NSW Treasurer Daniel Mookhey says the deal will cost $3.6b but is accounted for in the last budget. (Dan Himbrechts/AAP PHOTOS)
The deal would cost about $3.6 billion but was accounted for in the last budget's essential services fund, Treasurer Daniel Mookhey told reporters on Monday.
"We can afford to make this investment because we are paying our creditors less and as a result we can pay our essential workers more," he said.
But Unions NSW, the peak body for the state's worker organisations, immediately criticised the offer - which it described as being worth 9.5 per cent without the mandatory super increase.
"The NSW government's proposed minimum increases for public sector workers will not assist in retaining existing staff, nor enable us to attract the workers we desperately need to fill ongoing essential service vacancies," secretary Mark Morey said.

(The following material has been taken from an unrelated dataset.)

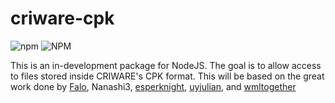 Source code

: # criware-cpk
<img alt="npm" src="https://img.shields.io/badge/version-0.0.0%20(indev)-lightgrey"> <img alt="NPM" src="https://img.shields.io/npm/l/mini-sqlcipher?label=license">

This is an in-development package for NodeJS. The goal is to allow access to files stored inside CRIWARE's CPK format. This will be based on the great work done by [Falo](https://forum.xentax.com/viewtopic.php?f=10&t=10646), Nanashi3, [esperknight](https://github.com/esperknight/CriPakTools), [uyjulian](https://github.com/uyjulian/CriPakTools), and [wmltogether](https://github.com/wmltogether/CriPakTools)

The wage offer falls below pay demands from unions representing some key workers, including firefighters and nurses.
Others such as teachers have secured large, one-year increases but are yet to negotiate longer-term agreements.
Premier Chris Minns said it was an appropriate offer that represented a real wage increase for public-sector workers.
"Pay and conditions for frontline workers is a priority for the state," he said.
The offer includes an annual $1000 "cost-of-living protection payment" to be distributed in the event that inflation tops 4.5 per cent in a year.
The last state budget predicted Sydney consumer prices would rise 4.75 per cent in the current financial year, but the key inflation measure would drop to 2.5 per cent by 2026/27.
Mr Mookhey said the state was sharing the risk of inflationary shocks with its workers as it moved them into three-year agreements.
Inflation was not expected to go above the 4.5 per cent rate that would trigger the protection payment, he added.
The state Labor government has been working to fill worker shortages in a range of sectors after lifting the former coalition government's 2.5 per cent wage cap, which it says was a major obstacle to recruiting more frontline staff.
Industrial Relations Minister Sophie Cotsis said the offer was part of her government's work in rebuilding essential services.
"This baseline offer lays the foundation for a fairer system for workers and their families in NSW," she said.
The Industrial Relations Commission will also be on hand to assist when negotiations get stuck.
"We don't want an adversarial process ... it's a collaborative process, it's a process of bargaining," Ms Cotsis said.